Last night's Portland-Indiana thriller was certainly the evening's main event, but we also had a triple OT "thriller" and a Tim Duncan game winner that threaten to get lost in the shuffle. So I wanted to quickly breakdown each end of game play. San Antonio's relatively simple pindown, and New Orleans' gorgeous running pick-and-pop backscreeny thing that is probably the single best thing Monty Williams has ever done as a coach.
Spurs-Hawks
Of the two winners, the Spurs were less flashy, but as usual the solid execution and attention to detail put Duncan in a position to make the game winner with the slightest of mistakes from Atlanta's defense.
Perfect execution by the Spurs, nearly perfectly defended by the Hawks, and as my man Doug likes to say, make or miss league.
Pellies-Bulls
Triple OT for these two teams the day after the Pellies' season died and the Bulls still reeling from Rose's injury seems a little unfair. Luol Deng doesn't have enough to do without playing 56 minutes on a random Monday night? In any event, we looked like we were heading for OT #4 until Monty Williams (or was it our old pal Jrue Holiday) drew up this gem:
Just spectacular, the one minor quibble is the play is even more effective if Morrow is in the game instead of Aminu as Gibson would have more reason to leave the paint than he already had.
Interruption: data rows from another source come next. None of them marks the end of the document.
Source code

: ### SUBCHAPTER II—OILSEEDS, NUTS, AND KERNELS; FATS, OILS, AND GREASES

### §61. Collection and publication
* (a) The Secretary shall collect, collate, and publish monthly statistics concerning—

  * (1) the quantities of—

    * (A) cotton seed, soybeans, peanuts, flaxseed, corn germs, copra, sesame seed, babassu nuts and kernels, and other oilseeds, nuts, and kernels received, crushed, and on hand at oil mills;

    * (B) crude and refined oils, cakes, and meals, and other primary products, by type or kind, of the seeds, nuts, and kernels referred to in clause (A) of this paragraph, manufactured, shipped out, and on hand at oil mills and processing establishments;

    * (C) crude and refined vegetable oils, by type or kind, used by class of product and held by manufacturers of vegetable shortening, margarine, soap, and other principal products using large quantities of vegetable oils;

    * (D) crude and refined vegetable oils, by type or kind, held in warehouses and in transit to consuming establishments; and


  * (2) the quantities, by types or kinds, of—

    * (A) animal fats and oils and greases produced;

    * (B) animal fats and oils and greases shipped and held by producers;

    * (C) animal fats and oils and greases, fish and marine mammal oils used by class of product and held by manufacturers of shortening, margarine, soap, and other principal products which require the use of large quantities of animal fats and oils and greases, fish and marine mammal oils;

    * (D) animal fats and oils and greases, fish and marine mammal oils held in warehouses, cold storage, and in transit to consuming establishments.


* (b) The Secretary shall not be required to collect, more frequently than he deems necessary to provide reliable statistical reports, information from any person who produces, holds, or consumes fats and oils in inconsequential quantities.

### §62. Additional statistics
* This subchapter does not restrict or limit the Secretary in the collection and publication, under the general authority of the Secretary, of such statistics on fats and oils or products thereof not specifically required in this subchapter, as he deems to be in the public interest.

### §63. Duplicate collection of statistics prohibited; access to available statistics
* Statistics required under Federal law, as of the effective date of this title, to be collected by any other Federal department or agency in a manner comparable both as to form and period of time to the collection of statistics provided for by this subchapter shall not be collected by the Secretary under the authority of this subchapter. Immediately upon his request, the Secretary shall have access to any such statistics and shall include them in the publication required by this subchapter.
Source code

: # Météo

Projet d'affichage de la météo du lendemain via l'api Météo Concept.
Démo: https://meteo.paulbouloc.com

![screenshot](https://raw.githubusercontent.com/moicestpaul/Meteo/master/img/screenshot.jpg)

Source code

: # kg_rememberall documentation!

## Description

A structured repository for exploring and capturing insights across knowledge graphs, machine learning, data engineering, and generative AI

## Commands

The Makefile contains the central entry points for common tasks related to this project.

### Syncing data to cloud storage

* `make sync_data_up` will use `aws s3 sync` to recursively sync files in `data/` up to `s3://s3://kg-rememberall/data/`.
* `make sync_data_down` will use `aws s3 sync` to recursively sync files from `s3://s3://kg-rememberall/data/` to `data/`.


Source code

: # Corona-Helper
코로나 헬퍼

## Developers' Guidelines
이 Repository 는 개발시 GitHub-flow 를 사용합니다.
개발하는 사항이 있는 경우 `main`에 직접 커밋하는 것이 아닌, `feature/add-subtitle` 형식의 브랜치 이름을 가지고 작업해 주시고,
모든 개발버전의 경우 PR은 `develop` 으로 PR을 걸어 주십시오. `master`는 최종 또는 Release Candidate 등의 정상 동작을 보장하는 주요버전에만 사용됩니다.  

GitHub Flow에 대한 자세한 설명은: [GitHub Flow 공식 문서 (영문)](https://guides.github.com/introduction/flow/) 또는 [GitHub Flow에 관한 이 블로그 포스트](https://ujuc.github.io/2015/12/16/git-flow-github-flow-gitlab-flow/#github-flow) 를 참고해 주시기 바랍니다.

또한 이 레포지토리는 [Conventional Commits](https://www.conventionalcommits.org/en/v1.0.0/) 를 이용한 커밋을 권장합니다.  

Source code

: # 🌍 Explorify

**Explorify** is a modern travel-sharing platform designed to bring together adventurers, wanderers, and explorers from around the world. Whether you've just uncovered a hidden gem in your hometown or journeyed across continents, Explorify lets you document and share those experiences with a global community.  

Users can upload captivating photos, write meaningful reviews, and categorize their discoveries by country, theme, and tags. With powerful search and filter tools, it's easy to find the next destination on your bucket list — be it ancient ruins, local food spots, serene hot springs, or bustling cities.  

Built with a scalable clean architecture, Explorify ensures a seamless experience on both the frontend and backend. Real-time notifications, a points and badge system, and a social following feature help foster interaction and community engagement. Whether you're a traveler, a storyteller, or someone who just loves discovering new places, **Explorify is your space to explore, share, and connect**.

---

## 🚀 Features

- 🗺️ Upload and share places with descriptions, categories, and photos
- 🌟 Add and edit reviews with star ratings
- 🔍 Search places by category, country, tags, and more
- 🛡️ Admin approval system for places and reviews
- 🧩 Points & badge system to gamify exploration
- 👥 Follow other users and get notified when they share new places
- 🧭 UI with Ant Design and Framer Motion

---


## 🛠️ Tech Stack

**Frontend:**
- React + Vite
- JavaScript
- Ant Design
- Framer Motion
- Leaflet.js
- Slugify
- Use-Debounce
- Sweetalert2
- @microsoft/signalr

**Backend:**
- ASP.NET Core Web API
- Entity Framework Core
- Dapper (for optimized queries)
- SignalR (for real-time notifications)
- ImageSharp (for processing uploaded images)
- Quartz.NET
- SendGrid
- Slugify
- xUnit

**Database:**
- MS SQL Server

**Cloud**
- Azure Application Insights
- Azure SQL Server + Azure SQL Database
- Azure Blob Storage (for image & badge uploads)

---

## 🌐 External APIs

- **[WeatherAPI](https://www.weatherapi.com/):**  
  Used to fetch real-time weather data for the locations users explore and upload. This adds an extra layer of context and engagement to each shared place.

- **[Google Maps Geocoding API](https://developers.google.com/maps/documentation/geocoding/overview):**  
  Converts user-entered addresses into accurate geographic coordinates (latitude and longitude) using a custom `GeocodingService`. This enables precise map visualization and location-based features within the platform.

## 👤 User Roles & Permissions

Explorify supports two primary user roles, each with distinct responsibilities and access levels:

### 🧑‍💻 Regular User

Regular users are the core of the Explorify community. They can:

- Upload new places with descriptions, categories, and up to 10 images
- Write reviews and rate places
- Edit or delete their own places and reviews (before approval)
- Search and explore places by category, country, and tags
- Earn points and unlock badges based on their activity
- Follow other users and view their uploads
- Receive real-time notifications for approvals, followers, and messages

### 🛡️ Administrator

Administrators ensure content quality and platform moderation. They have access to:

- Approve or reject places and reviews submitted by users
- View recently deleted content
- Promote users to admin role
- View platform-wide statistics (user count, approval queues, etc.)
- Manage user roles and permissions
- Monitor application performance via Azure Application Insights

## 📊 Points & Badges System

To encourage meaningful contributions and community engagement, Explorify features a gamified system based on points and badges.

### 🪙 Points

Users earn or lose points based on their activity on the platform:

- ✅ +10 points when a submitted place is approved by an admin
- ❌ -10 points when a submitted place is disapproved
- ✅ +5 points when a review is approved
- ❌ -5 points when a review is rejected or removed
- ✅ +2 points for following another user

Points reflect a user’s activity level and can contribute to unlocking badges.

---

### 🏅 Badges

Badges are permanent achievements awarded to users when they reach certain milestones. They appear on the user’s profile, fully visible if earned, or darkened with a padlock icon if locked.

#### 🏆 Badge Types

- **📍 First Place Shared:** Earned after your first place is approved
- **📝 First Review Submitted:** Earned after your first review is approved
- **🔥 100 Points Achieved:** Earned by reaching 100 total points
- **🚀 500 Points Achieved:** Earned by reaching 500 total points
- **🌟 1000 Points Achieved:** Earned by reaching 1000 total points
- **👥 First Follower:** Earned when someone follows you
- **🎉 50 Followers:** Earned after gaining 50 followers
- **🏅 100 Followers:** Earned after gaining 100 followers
Not sure I've ever seen the sprint the guy from the backcourt play used quite this way before.
I got tired of waiting for him to do it, so I uploaded the PPP podcast that Rob and I recorded last week. It might be mildly dated and my audio is choppy for the first 2 or 3 minutes, but some good stuff in there as we talk about the enigma of Demarcus Cousins, Greg Monroe's status as a sub-optimal building block, and "empty stats guys".